# Task details
Your copy should match the entries exactly, except that it holds no pictures.

# Dataset entries

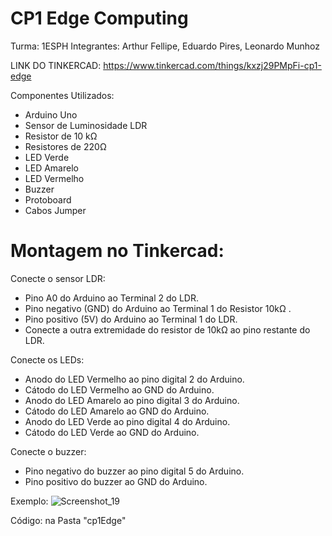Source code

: # CP1 Edge Computing

Turma: 1ESPH Integrantes: Arthur Fellipe, Eduardo Pires, Leonardo Munhoz

LINK DO TINKERCAD: https://www.tinkercad.com/things/kxzj29PMpFi-cp1-edge

Componentes Utilizados:

- Arduino Uno
- Sensor de Luminosidade LDR
- Resistor de 10 kΩ
- Resistores de 220Ω
- LED Verde
- LED Amarelo
- LED Vermelho
- Buzzer
- Protoboard
- Cabos Jumper

# Montagem no Tinkercad:

Conecte o sensor LDR:

- Pino A0 do Arduino ao Terminal 2 do LDR.
- Pino negativo (GND) do Arduino ao Terminal 1 do Resistor 10kΩ .
- Pino positivo (5V) do Arduino ao Terminal 1 do LDR.
- Conecte a outra extremidade do resistor de 10kΩ ao pino restante do LDR.


 Conecte os LEDs:

- Anodo do LED Vermelho ao pino digital 2 do Arduino.
- Cátodo do LED Vermelho ao GND do Arduino.
- Anodo do LED Amarelo ao pino digital 3 do Arduino.
- Cátodo do LED Amarelo ao GND do Arduino.
- Anodo do LED Verde ao pino digital 4 do Arduino.
- Cátodo do LED Verde ao GND do Arduino.


Conecte o buzzer:

- Pino negativo do buzzer ao pino digital 5 do Arduino.
- Pino positivo do buzzer ao GND do Arduino.

Exemplo:
![Screenshot_19](https://github.com/tultaa/CP1_Edge/assets/78042666/ffafd69d-61a0-4a9f-9ebb-863dca8cf40d)

Código: na Pasta "cp1Edge"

# Your solution
Source code

: # CP1 Edge Computing

Turma: 1ESPH Integrantes: Arthur Fellipe, Eduardo Pires, Leonardo Munhoz

LINK DO TINKERCAD: https://www.tinkercad.com/things/kxzj29PMpFi-cp1-edge

Componentes Utilizados:

- Arduino Uno
- Sensor de Luminosidade LDR
- Resistor de 10 kΩ
- Resistores de 220Ω
- LED Verde
- LED Amarelo
- LED Vermelho
- Buzzer
- Protoboard
- Cabos Jumper

# Montagem no Tinkercad:

Conecte o sensor LDR:

- Pino A0 do Arduino ao Terminal 2 do LDR.
- Pino negativo (GND) do Arduino ao Terminal 1 do Resistor 10kΩ .
- Pino positivo (5V) do Arduino ao Terminal 1 do LDR.
- Conecte a outra extremidade do resistor de 10kΩ ao pino restante do LDR.


 Conecte os LEDs:

- Anodo do LED Vermelho ao pino digital 2 do Arduino.
- Cátodo do LED Vermelho ao GND do Arduino.
- Anodo do LED Amarelo ao pino digital 3 do Arduino.
- Cátodo do LED Amarelo ao GND do Arduino.
- Anodo do LED Verde ao pino digital 4 do Arduino.
- Cátodo do LED Verde ao GND do Arduino.


Conecte o buzzer:

- Pino negativo do buzzer ao pino digital 5 do Arduino.
- Pino positivo do buzzer ao GND do Arduino.

Exemplo:
![Screenshot_19](https://github.com/tultaa/CP1_Edge/assets/78042666/ffafd69d-61a0-4a9f-9ebb-863dca8cf40d)

Código: na Pasta "cp1Edge"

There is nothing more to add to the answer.